Saved data entries:
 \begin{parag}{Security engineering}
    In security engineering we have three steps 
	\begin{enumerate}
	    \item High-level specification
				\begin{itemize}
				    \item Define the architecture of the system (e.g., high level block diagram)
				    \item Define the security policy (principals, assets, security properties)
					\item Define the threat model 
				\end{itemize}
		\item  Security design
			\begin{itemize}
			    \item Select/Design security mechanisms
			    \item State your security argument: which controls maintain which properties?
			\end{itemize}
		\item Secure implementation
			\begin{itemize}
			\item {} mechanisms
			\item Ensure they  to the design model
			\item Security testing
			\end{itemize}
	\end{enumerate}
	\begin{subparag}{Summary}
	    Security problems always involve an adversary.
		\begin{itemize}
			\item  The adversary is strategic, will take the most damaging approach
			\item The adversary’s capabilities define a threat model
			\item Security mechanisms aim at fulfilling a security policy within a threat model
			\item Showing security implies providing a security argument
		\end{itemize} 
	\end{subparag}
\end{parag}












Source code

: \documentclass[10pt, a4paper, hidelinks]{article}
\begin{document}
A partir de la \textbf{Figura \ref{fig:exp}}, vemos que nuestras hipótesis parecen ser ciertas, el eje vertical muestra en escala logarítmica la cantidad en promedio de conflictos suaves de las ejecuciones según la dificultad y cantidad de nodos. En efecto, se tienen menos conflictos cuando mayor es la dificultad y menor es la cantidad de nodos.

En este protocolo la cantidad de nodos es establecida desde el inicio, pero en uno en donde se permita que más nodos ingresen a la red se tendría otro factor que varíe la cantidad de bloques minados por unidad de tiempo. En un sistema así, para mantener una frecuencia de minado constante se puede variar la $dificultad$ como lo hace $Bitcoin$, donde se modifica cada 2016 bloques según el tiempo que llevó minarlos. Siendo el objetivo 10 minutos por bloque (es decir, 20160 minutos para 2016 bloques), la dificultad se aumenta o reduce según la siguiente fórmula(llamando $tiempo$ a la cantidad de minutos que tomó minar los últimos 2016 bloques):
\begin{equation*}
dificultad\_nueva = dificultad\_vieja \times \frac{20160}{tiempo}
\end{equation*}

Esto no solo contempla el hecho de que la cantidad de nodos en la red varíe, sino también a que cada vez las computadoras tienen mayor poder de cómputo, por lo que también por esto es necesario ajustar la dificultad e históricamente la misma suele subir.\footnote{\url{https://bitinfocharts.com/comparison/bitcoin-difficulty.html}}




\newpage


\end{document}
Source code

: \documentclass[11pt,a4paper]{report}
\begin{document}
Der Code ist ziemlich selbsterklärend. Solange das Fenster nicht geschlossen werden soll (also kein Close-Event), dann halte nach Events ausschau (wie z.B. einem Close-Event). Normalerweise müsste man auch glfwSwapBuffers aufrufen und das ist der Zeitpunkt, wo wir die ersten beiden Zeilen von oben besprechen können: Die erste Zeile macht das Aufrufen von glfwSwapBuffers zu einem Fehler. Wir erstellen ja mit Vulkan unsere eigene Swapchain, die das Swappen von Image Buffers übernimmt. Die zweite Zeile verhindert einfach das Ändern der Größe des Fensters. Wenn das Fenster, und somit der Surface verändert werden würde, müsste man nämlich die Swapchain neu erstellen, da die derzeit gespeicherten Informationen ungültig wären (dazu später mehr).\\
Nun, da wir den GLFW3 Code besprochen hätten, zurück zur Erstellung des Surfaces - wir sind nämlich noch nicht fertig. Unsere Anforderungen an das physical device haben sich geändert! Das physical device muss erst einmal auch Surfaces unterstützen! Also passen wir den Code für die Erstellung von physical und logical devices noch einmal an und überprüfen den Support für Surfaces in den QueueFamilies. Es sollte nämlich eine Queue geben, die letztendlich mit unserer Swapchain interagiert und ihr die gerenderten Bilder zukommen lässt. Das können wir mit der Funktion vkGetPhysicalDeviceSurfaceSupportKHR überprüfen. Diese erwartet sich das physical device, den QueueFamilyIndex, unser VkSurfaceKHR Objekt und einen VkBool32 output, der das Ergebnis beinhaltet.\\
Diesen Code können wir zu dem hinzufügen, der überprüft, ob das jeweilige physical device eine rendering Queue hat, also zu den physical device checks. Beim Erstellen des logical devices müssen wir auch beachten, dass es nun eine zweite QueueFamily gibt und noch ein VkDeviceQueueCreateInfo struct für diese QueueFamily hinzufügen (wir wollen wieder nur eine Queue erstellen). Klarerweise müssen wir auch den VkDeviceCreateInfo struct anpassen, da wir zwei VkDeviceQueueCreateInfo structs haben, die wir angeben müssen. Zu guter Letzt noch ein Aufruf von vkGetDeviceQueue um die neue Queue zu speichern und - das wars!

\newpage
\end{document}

Task: Return, from the entries, each line that holds "según".

Result below:
A partir de la \textbf{Figura \ref{fig:exp}}, vemos que nuestras hipótesis parecen ser ciertas, el eje vertical muestra en escala logarítmica la cantidad en promedio de conflictos suaves de las ejecuciones según la dificultad y cantidad de nodos. En efecto, se tienen menos conflictos cuando mayor es la dificultad y menor es la cantidad de nodos.
En este protocolo la cantidad de nodos es establecida desde el inicio, pero en uno en donde se permita que más nodos ingresen a la red se tendría otro factor que varíe la cantidad de bloques minados por unidad de tiempo. En un sistema así, para mantener una frecuencia de minado constante se puede variar la $dificultad$ como lo hace $Bitcoin$, donde se modifica cada 2016 bloques según el tiempo que llevó minarlos. Siendo el objetivo 10 minutos por bloque (es decir, 20160 minutos para 2016 bloques), la dificultad se aumenta o reduce según la siguiente fórmula(llamando $tiempo$ a la cantidad de minutos que tomó minar los últimos 2016 bloques):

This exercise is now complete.